#### Provided records ####

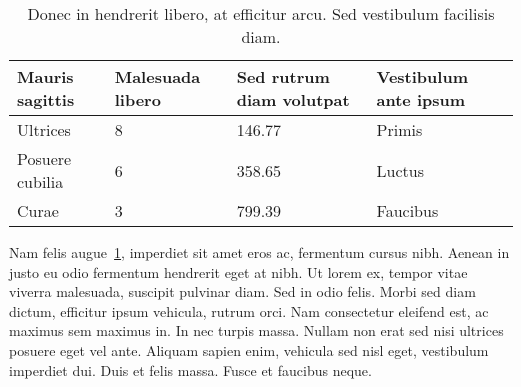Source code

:\begin{center}
	\begin{table}[h]
		\caption{Donec in hendrerit libero, at efficitur arcu. Sed vestibulum facilisis diam.}
		\label{goodCatOrNot}
		\centering
		\begin{tabular}{|l|l|l|l|}
			\hline
			Mauris sagittis &  Malesuada libero & Sed rutrum diam volutpat & Vestibulum ante ipsum \\
			\hline
			Ultrices	&  8 & 146.77 & Primis\\ 
			\hline
			Posuere cubilia	& 6 & 358.65 & Luctus \\ 
			\hline
			Curae	&  3 & 799.39 & Faucibus \\ 
			\hline
		\end{tabular}
	\end{table}
\end{center}

Nam felis augue~\ref*{goodCatOrNot}, imperdiet sit amet eros ac, fermentum cursus nibh. Aenean in justo eu odio fermentum hendrerit eget at nibh. Ut lorem ex, tempor vitae viverra malesuada, suscipit pulvinar diam. Sed in odio felis. Morbi sed diam dictum, efficitur ipsum vehicula, rutrum orci. Nam consectetur eleifend est, ac maximus sem maximus in. In nec turpis massa. Nullam non erat sed nisi ultrices posuere eget vel ante. Aliquam sapien enim, vehicula sed nisl eget, vestibulum imperdiet dui. Duis et felis massa. Fusce et faucibus neque. 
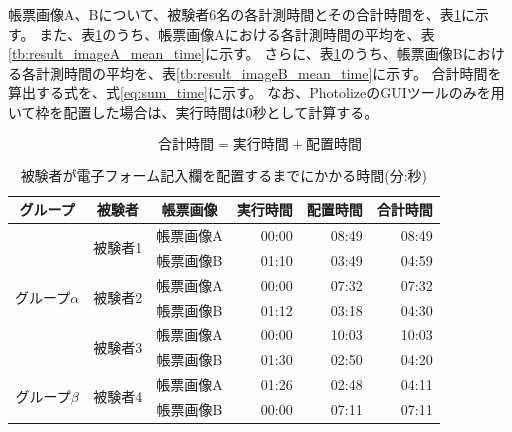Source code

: 帳票画像A、Bについて、被験者6名の各計測時間とその合計時間を、表\ref{tb:result_time}に示す。
また、表\ref{tb:result_time}のうち、帳票画像Aにおける各計測時間の平均を、表\ref{tb:result_imageA_mean_time}に示す。
さらに、表\ref{tb:result_time}のうち、帳票画像Bにおける各計測時間の平均を、表\ref{tb:result_imageB_mean_time}に示す。
合計時間を算出する式を、式\ref{eq:sum_time}に示す。
なお、PhotolizeのGUIツールのみを用いて枠を配置した場合は、実行時間は0秒として計算する。

\begin{equation}\label{eq:sum_time}
    合計時間=実行時間+配置時間
\end{equation}

\begin{table}[t]
    \caption{被験者が電子フォーム記入欄を配置するまでにかかる時間(分:秒)}
	\label{tb:result_time}
    \centering
    \begin{tabular}{ccc||rrr} 
    グループ & 被験者 & 帳票画像 & 実行時間 & 配置時間 & 合計時間 \\
    \hline \hline
    
    \multirow{6}{*}{グループ$\alpha$} & \multirow{2}{*}{被験者1} & 帳票画像A & 00:00 & 08:49 & 08:49 \\ %
                                                            & & 帳票画像B & 01:10 & 03:49 & 04:59 \\ 
                                                            
                                    & \multirow{2}{*}{被験者2} & 帳票画像A & 00:00 & 07:32 & 07:32 \\ %
                                                            & & 帳票画像B & 01:12 & 03:18 & 04:30 \\
                                                            
                                    & \multirow{2}{*}{被験者3} & 帳票画像A & 00:00 & 10:03 & 10:03 \\ %
                                                            & & 帳票画像B & 01:30 & 02:50 & 04:20 \\
                                                            \hline
    \multirow{6}{*}{グループ$\beta$} & \multirow{2}{*}{被験者4} & 帳票画像A & 01:26 & 02:48 & 04:11 \\ %
                                                            & & 帳票画像B & 00:00 & 07:11 & 07:11 \\
                                                            

\end{tabular}
\end{table}
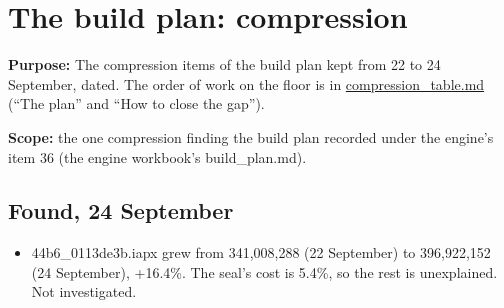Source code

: \chapter{\texorpdfstring{The build plan: compression}{The build plan: compression}}
\label{chap:build-plan}

\textbf{Purpose:} The compression items of the build plan kept from 22 to 24 September, dated. The order of work on the floor is in \hyperref[chap:compression-table]{compression\_\allowbreak{}table.md} (“The plan” and “How to close the gap”).

\textbf{Scope:} the one compression finding the build plan recorded under the engine's item 36 (the engine workbook's build\_\allowbreak{}plan.md).

\section{\texorpdfstring{Found, 24 September}{Found, 24 September}}

\begin{itemize}
\item 44b6\_\allowbreak{}0113de3b.iapx grew from 341,008,288 (22 September) to 396,922,152 (24 September), +16.4\%. The seal's cost is 5.4\%, so the rest is unexplained. Not investigated.
\end{itemize}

####

**What is required:** Return, from the material above, each line holding the string "label".

**Task output:**
		\label{goodCatOrNot}
\begin{equation}\label{eq:sum_time}
	\label{tb:result_time}
\label{chap:build-plan}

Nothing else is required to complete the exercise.